With the election of Jefferson and the repudiation of the Federalists in 1800, classical republicanism, with its focus on sacrifice and the common good and its distaste for overt luxury and greed, appeared to briefly reassert itself. The unilateral acquisition of Louisiana in 1803 was viewed by Jefferson as an important step in America’s realization of its “Manifest Destiny,” a way to ensure the proliferation of republican yeomen throughout North America. And the Embargo Act of 1808 hearkened back to the halcyon years leading up to the Revolution when virtuous citizens willingly sacrificed their interests for the good of the state.
Nevertheless, there was no turning back to the classical republicanism espoused by Aristotle, Polybius, Machiavelli, and their Enlightenment followers. The financial system established by Hamilton in the 1790s as well as the rise of manufacturing, again under the impetus of the Hamiltonian program, created, in the early 19th century, a society that could never completely return to the idealistic republican way of life lauded by classical authors and Jeffersonians.

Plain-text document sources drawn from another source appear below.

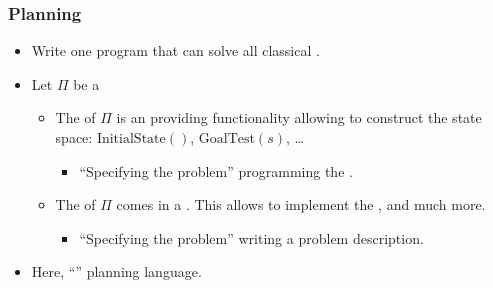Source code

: \documentclass[notes,mh]{mikoslides}
\begin{document}
\begin{module}[id=planning-vs-search]

\begin{frame}
  \frametitle{Planning}
  \begin{itemize}
  \item
    \begin{omtext}[title=Ambition]
      Write one program that can solve all classical
      .
    \end{omtext}
  \item
    \begin{definition}
      Let $\Pi$ be a 
      \begin{itemize}
      \item The  of $\Pi$ is an  providing
        functionality allowing to construct the state space: $\text{InitialState}()$,
        $\text{GoalTest}(s)$, \dots
        \begin{itemize}
        \item ``Specifying the problem'' \hateq programming the .
        \end{itemize}
      \item The  of $\Pi$ comes in a
        . This allows to implement the
        , and much more.
        \begin{itemize}
        \item ``Specifying the problem'' \hateq writing a problem description.
        \end{itemize}
      \end{itemize}
    \end{definition}
  \item Here, ``'' \hateq planning language.
  \end{itemize}
\end{frame}
\end{module}
\end{document}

What one notes in post-Revolution America is a radically new way of viewing the relationship of men and society. The rights of the individual and the interests of society were now seen as being distinct and at times in conflict. Despite Americans’ willingness to sacrifice their own interests for the common good in times of crisis, the Lockean commitment to the happiness and well-being of the individual within a pluralistic society was to prevail, and it has remained a point of emphasis in American political discourse for the better part of the republic’s history.